WHAT IS REQUIRED: Here are records with pictures in them. Copy all of them exactly and leave the pictures out.

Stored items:
╔══
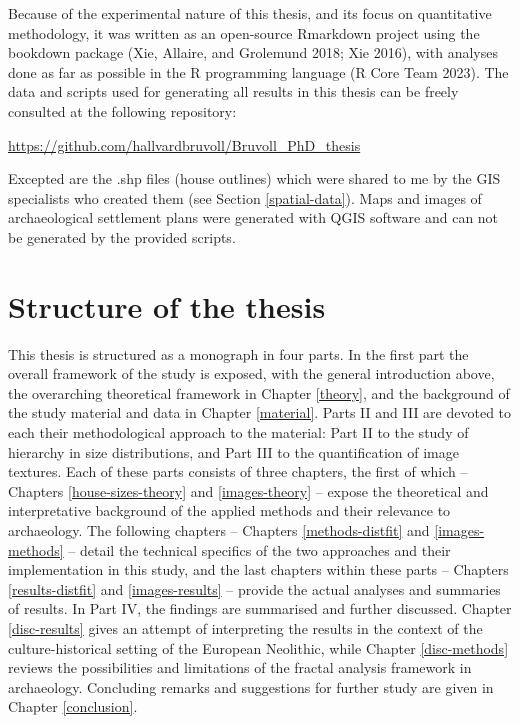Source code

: \documentclass[
  12pt,
  a4paper, twoside]{book}
\begin{document}
Because of the experimental nature of this thesis, and its focus on quantitative methodology, it was written as an open-source Rmarkdown project using the bookdown package (Xie, Allaire, and Grolemund 2018; Xie 2016), with analyses done as far as possible in the R programming language (R Core Team 2023). The data and scripts used for generating all results in this thesis can be freely consulted at the following repository:

\url{https://github.com/hallvardbruvoll/Bruvoll_PhD_thesis}

Excepted are the .shp files (house outlines) which were shared to me by the GIS specialists who created them (see Section \ref{spatial-data}). Maps and images of archaeological settlement plans were generated with QGIS software and can not be generated by the provided scripts.

\hypertarget{structure-of-the-thesis}{%
\section{Structure of the thesis}\label{structure-of-the-thesis}}

This thesis is structured as a monograph in four parts. In the first part the overall framework of the study is exposed, with the general introduction above, the overarching theoretical framework in Chapter \ref{theory}, and the background of the study material and data in Chapter \ref{material}. Parts II and III are devoted to each their methodological approach to the material: Part II to the study of hierarchy in size distributions, and Part III to the quantification of image textures. Each of these parts consists of three chapters, the first of which -- Chapters \ref{house-sizes-theory} and \ref{images-theory} -- expose the theoretical and interpretative background of the applied methods and their relevance to archaeology. The following chapters -- Chapters \ref{methods-distfit} and \ref{images-methods} -- detail the technical specifics of the two approaches and their implementation in this study, and the last chapters within these parts -- Chapters \ref{results-distfit} and \ref{images-results} -- provide the actual analyses and summaries of results. In Part IV, the findings are summarised and further discussed. Chapter \ref{disc-results} gives an attempt of interpreting the results in the context of the culture-historical setting of the European Neolithic, while Chapter \ref{disc-methods} reviews the possibilities and limitations of the fractal analysis framework in archaeology. Concluding remarks and suggestions for further study are given in Chapter \ref{conclusion}.
\end{document}
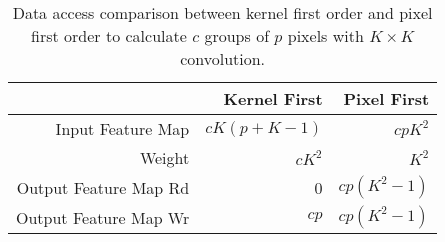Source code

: \begin{table}[htbp]
    \centering
    \caption{Data access comparison between kernel first order and pixel first order to calculate $c$ groups of $p$ pixels with $K\times K$ convolution.}
    \vspace{-5pt}
      \begin{tabular}{|r|r|r|}
      \hline
            & Kernel First & Pixel First \\
      \hline
      Input Feature Map & $cK(p+K-1)$ & $cpK^2$ \\
      \hline
      Weight & $cK^2$ & $K^2$ \\
      \hline
      Output Feature Map Rd & 0 & $cp(K^2-1)$ \\
      \hline
      Output Feature Map Wr & $cp$ & $cp(K^2-1)$ \\
      \hline
      \end{tabular}
    \label{tab:ram_acc}
  \end{table}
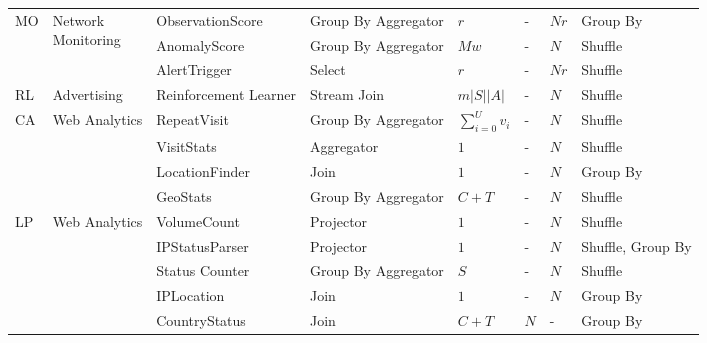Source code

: \documentclass[ppgc,diss,english]{iiufrgs}
\begin{document}
\begin{table}[h]
\begin{center}
\begin{tabular}{ | l | p{2.5cm} | p{2.5cm} | p{2cm} | l | l | l | p{1.5cm} | }
    		\multirow{2}{*}{MO} & \multirow{2}{*}{\parbox[t]{2.5cm}{Network\\Monitoring}} & ObservationScore & Group By Aggregator & $r$  & - & $Nr$ & Group By \\\cline{3-8}
    					        &                                                         & AnomalyScore     & Group By Aggregator & $Mw$ & - & $N$ & Shuffle \\\cline{3-8}
    					        &                                                         & AlertTrigger     & Select              & $r$  & - & $Nr$ & Shuffle \\\hline
    					        
    		\multirow{1}{*}{RL} & \multirow{1}{*}{Advertising} & Reinforcement Learner & Stream Join & $m|S||A|$ & - & $N$ & Shuffle \\\hline
    		
    		\multirow{2}{*}{CA} & \multirow{2}{*}{\parbox[t]{2.5cm}{Web Analytics}} & RepeatVisit    & Group By Aggregator & $\sum_{i=0}^{U}v_{i}$  & - & $N$ & Shuffle \\\cline{3-8}
    					        &                                                   & VisitStats     & Aggregator          & $1$                    & - & $N$ & Shuffle \\\cline{3-8}
    					        &                                                   & LocationFinder & Join                & $1$                    & - & $N$ & Group By \\\cline{3-8}
    					        &                                                   & GeoStats       & Group By Aggregator & $C + T$                & - & $N$ & Shuffle \\\hline
    					        
    		\multirow{2}{*}{LP} & \multirow{2}{*}{\parbox[t]{2.5cm}{Web Analytics}} & VolumeCount    & Projector 	       & $1$  & - & $N$ & Shuffle \\\cline{3-8}
    					        &                                                   & IPStatusParser & Projector           & $1$  & - & $N$ & Shuffle, Group By \\\cline{3-8}
    					        &                                                   & Status Counter & Group By Aggregator & $S$  & - & $N$ & Shuffle \\\cline{3-8}
    					        &                                                   & IPLocation     & Join                & $1$  & - & $N$ & Group By \\\cline{3-8}
    					        &                                                   & CountryStatus  & Join                & $C + T$  & $N$ & - & Group By \\\hline
    					        

\end{tabular}
\end{center}
\end{table}
\end{document}
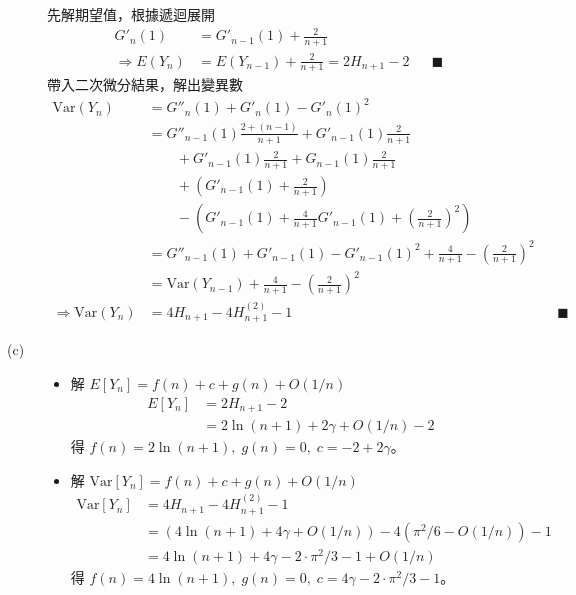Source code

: \documentclass[11pt,fleqn]{article}
\begin{document}
\begin{description}
		先解期望值，根據遞迴展開
		\begin{align*}
			{G}'_n(1) &= {G}'_{n-1}(1) + \frac{2}{n+1} \\
			\Rightarrow
				E(Y_n) &= E(Y_{n-1}) + \frac{2}{n+1} = 2 H_{n+1} - 2 && \blacksquare
		\end{align*}
		帶入二次微分結果，解出變異數
		\begin{align*}
			\text{Var}(Y_n) &= {G}''_n(1) + {G}'_n(1) - {G}'_n(1)^2 \\
			&= {G}''_{n-1}(1) \frac{2 + (n-1)}{n+1} + {G}'_{n-1}(1) \frac{2}{n+1} \\
			& \qquad + {G}'_{n-1}(1)\frac{2}{n+1} + G_{n-1}(1) \frac{2}{n+1} \\
			& \qquad + \left( {G}'_{n-1}(1) + \frac{2}{n+1} \right)\\
			& \qquad - \left( {G}'_{n-1}(1) + \frac{4}{n+1} {G}'_{n-1}(1) + \left(\frac{2}{n+1}\right)^2 \right) \\
			&= {G}''_{n-1}(1) + {G}'_{n-1}(1) - {G}'_{n-1}(1)^2 + \frac{4}{n+1} - \left(\frac{2}{n+1}\right)^2 \\
			&= \text{Var}(Y_{n-1}) + \frac{4}{n+1} - \left(\frac{2}{n+1}\right)^2 \\
			\Rightarrow
				\text{Var}(Y_n) &= 4 H_{n+1} - 4 H^{(2)}_{n+1} - 1 && \blacksquare
		\end{align*}
	\item[(c)] 
		\begin{itemize}
			\item 解 $E[Y_n] = f(n) + c + g(n) + O(1/n)$
			\begin{align*}
				E[Y_n] 
				&= 2 H_{n+1} - 2 \\
				&= 2 \ln (n+1) + 2 \gamma + O(1/n) - 2
			\end{align*}
			得 $f(n) = 2\ln (n+1), \; g(n) = 0, \; c = -2 + 2 \gamma$。
			\item 解 $\text{Var}[Y_n] = f(n) + c + g(n) + O(1/n)$
			\begin{align*}
				\text{Var}[Y_n] 
					&= 4 H_{n+1} - 4 H^{(2)}_{n+1} - 1 \\
					&= \left(4 \ln (n+1) + 4 \gamma + O(1/n)\right)
						- 4 \left( \pi^2 / 6 - O(1/n)\right) - 1 \\
					&= 4 \ln (n+1) + 4 \gamma - 2 \cdot \pi^2 / 3 - 1 + O(1/n)
			\end{align*}
			得 $f(n) = 4\ln (n+1), \; g(n) = 0, \; c = 4 \gamma - 2 \cdot \pi^2 / 3 - 1$。
		\end{itemize}
\end{description}
\end{document}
╚══
OUTPUT OF THE EXERCISE:
Source code

: \documentclass[
  12pt,
  a4paper, twoside]{book}
\begin{document}
Because of the experimental nature of this thesis, and its focus on quantitative methodology, it was written as an open-source Rmarkdown project using the bookdown package (Xie, Allaire, and Grolemund 2018; Xie 2016), with analyses done as far as possible in the R programming language (R Core Team 2023). The data and scripts used for generating all results in this thesis can be freely consulted at the following repository:

\url{https://github.com/hallvardbruvoll/Bruvoll_PhD_thesis}

Excepted are the .shp files (house outlines) which were shared to me by the GIS specialists who created them (see Section \ref{spatial-data}). Maps and images of archaeological settlement plans were generated with QGIS software and can not be generated by the provided scripts.

\hypertarget{structure-of-the-thesis}{%
\section{Structure of the thesis}\label{structure-of-the-thesis}}

This thesis is structured as a monograph in four parts. In the first part the overall framework of the study is exposed, with the general introduction above, the overarching theoretical framework in Chapter \ref{theory}, and the background of the study material and data in Chapter \ref{material}. Parts II and III are devoted to each their methodological approach to the material: Part II to the study of hierarchy in size distributions, and Part III to the quantification of image textures. Each of these parts consists of three chapters, the first of which -- Chapters \ref{house-sizes-theory} and \ref{images-theory} -- expose the theoretical and interpretative background of the applied methods and their relevance to archaeology. The following chapters -- Chapters \ref{methods-distfit} and \ref{images-methods} -- detail the technical specifics of the two approaches and their implementation in this study, and the last chapters within these parts -- Chapters \ref{results-distfit} and \ref{images-results} -- provide the actual analyses and summaries of results. In Part IV, the findings are summarised and further discussed. Chapter \ref{disc-results} gives an attempt of interpreting the results in the context of the culture-historical setting of the European Neolithic, while Chapter \ref{disc-methods} reviews the possibilities and limitations of the fractal analysis framework in archaeology. Concluding remarks and suggestions for further study are given in Chapter \ref{conclusion}.
\end{document}
Source code

: \begin{table}[htbp]
    \centering
    \caption{Data access comparison between kernel first order and pixel first order to calculate $c$ groups of $p$ pixels with $K\times K$ convolution.}
    \vspace{-5pt}
      \begin{tabular}{|r|r|r|}
      \hline
            & Kernel First & Pixel First \\
      \hline
      Input Feature Map & $cK(p+K-1)$ & $cpK^2$ \\
      \hline
      Weight & $cK^2$ & $K^2$ \\
      \hline
      Output Feature Map Rd & 0 & $cp(K^2-1)$ \\
      \hline
      Output Feature Map Wr & $cp$ & $cp(K^2-1)$ \\
      \hline
      \end{tabular}
    \label{tab:ram_acc}
  \end{table}
Source code

: \documentclass[ppgc,diss,english]{iiufrgs}
\begin{document}
\begin{table}[h]
\begin{center}
\begin{tabular}{ | l | p{2.5cm} | p{2.5cm} | p{2cm} | l | l | l | p{1.5cm} | }
    		\multirow{2}{*}{MO} & \multirow{2}{*}{\parbox[t]{2.5cm}{Network\\Monitoring}} & ObservationScore & Group By Aggregator & $r$  & - & $Nr$ & Group By \\\cline{3-8}
    					        &                                                         & AnomalyScore     & Group By Aggregator & $Mw$ & - & $N$ & Shuffle \\\cline{3-8}
    					        &                                                         & AlertTrigger     & Select              & $r$  & - & $Nr$ & Shuffle \\\hline
    					        
    		\multirow{1}{*}{RL} & \multirow{1}{*}{Advertising} & Reinforcement Learner & Stream Join & $m|S||A|$ & - & $N$ & Shuffle \\\hline
    		
    		\multirow{2}{*}{CA} & \multirow{2}{*}{\parbox[t]{2.5cm}{Web Analytics}} & RepeatVisit    & Group By Aggregator & $\sum_{i=0}^{U}v_{i}$  & - & $N$ & Shuffle \\\cline{3-8}
    					        &                                                   & VisitStats     & Aggregator          & $1$                    & - & $N$ & Shuffle \\\cline{3-8}
    					        &                                                   & LocationFinder & Join                & $1$                    & - & $N$ & Group By \\\cline{3-8}
    					        &                                                   & GeoStats       & Group By Aggregator & $C + T$                & - & $N$ & Shuffle \\\hline
    					        
    		\multirow{2}{*}{LP} & \multirow{2}{*}{\parbox[t]{2.5cm}{Web Analytics}} & VolumeCount    & Projector 	       & $1$  & - & $N$ & Shuffle \\\cline{3-8}
    					        &                                                   & IPStatusParser & Projector           & $1$  & - & $N$ & Shuffle, Group By \\\cline{3-8}
    					        &                                                   & Status Counter & Group By Aggregator & $S$  & - & $N$ & Shuffle \\\cline{3-8}
    					        &                                                   & IPLocation     & Join                & $1$  & - & $N$ & Group By \\\cline{3-8}
    					        &                                                   & CountryStatus  & Join                & $C + T$  & $N$ & - & Group By \\\hline
    					        

\end{tabular}
\end{center}
\end{table}
\end{document}
Source code

: \documentclass[11pt,fleqn]{article}
\begin{document}
\begin{description}
		先解期望值，根據遞迴展開
		\begin{align*}
			{G}'_n(1) &= {G}'_{n-1}(1) + \frac{2}{n+1} \\
			\Rightarrow
				E(Y_n) &= E(Y_{n-1}) + \frac{2}{n+1} = 2 H_{n+1} - 2 && \blacksquare
		\end{align*}
		帶入二次微分結果，解出變異數
		\begin{align*}
			\text{Var}(Y_n) &= {G}''_n(1) + {G}'_n(1) - {G}'_n(1)^2 \\
			&= {G}''_{n-1}(1) \frac{2 + (n-1)}{n+1} + {G}'_{n-1}(1) \frac{2}{n+1} \\
			& \qquad + {G}'_{n-1}(1)\frac{2}{n+1} + G_{n-1}(1) \frac{2}{n+1} \\
			& \qquad + \left( {G}'_{n-1}(1) + \frac{2}{n+1} \right)\\
			& \qquad - \left( {G}'_{n-1}(1) + \frac{4}{n+1} {G}'_{n-1}(1) + \left(\frac{2}{n+1}\right)^2 \right) \\
			&= {G}''_{n-1}(1) + {G}'_{n-1}(1) - {G}'_{n-1}(1)^2 + \frac{4}{n+1} - \left(\frac{2}{n+1}\right)^2 \\
			&= \text{Var}(Y_{n-1}) + \frac{4}{n+1} - \left(\frac{2}{n+1}\right)^2 \\
			\Rightarrow
				\text{Var}(Y_n) &= 4 H_{n+1} - 4 H^{(2)}_{n+1} - 1 && \blacksquare
		\end{align*}
	\item[(c)] 
		\begin{itemize}
			\item 解 $E[Y_n] = f(n) + c + g(n) + O(1/n)$
			\begin{align*}
				E[Y_n] 
				&= 2 H_{n+1} - 2 \\
				&= 2 \ln (n+1) + 2 \gamma + O(1/n) - 2
			\end{align*}
			得 $f(n) = 2\ln (n+1), \; g(n) = 0, \; c = -2 + 2 \gamma$。
			\item 解 $\text{Var}[Y_n] = f(n) + c + g(n) + O(1/n)$
			\begin{align*}
				\text{Var}[Y_n] 
					&= 4 H_{n+1} - 4 H^{(2)}_{n+1} - 1 \\
					&= \left(4 \ln (n+1) + 4 \gamma + O(1/n)\right)
						- 4 \left( \pi^2 / 6 - O(1/n)\right) - 1 \\
					&= 4 \ln (n+1) + 4 \gamma - 2 \cdot \pi^2 / 3 - 1 + O(1/n)
			\end{align*}
			得 $f(n) = 4\ln (n+1), \; g(n) = 0, \; c = 4 \gamma - 2 \cdot \pi^2 / 3 - 1$。
		\end{itemize}
\end{description}
\end{document}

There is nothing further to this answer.